The reply should be a single number: the count of lines below that contain the word "center".

[Records from a dataset]

===============

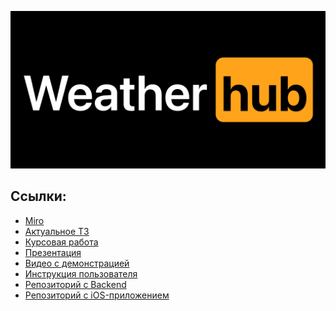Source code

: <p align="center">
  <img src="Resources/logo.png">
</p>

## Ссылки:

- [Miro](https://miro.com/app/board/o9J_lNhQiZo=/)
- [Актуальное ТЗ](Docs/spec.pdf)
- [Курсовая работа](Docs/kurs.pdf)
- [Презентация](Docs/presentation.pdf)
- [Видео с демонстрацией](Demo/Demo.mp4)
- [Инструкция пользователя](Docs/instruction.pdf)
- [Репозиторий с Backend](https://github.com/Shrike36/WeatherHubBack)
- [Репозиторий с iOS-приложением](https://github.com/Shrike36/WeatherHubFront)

===============

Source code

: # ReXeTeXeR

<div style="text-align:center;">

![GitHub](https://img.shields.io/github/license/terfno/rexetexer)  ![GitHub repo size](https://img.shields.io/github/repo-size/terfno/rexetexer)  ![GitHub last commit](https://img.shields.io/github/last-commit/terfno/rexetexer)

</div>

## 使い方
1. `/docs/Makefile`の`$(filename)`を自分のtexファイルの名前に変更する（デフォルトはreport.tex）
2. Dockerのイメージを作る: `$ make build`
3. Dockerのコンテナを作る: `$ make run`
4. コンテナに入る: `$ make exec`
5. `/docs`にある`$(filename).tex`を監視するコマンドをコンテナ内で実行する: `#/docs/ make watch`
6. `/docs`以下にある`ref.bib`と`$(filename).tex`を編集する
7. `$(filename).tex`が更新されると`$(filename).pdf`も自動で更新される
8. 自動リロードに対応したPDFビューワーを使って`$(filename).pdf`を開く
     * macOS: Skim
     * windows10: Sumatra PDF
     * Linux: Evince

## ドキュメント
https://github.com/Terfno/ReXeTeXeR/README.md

===============

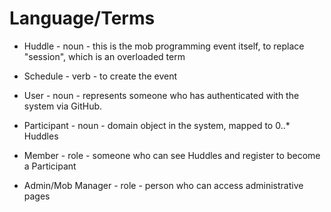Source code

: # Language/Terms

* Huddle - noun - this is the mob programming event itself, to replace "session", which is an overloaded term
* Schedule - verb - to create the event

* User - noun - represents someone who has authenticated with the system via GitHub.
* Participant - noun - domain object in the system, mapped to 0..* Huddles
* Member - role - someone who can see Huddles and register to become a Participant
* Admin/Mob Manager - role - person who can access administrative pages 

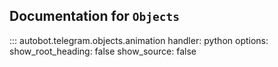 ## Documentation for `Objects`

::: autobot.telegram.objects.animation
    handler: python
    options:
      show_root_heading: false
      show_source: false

===============

— SOLUTION TO THIS PROBLEM —
2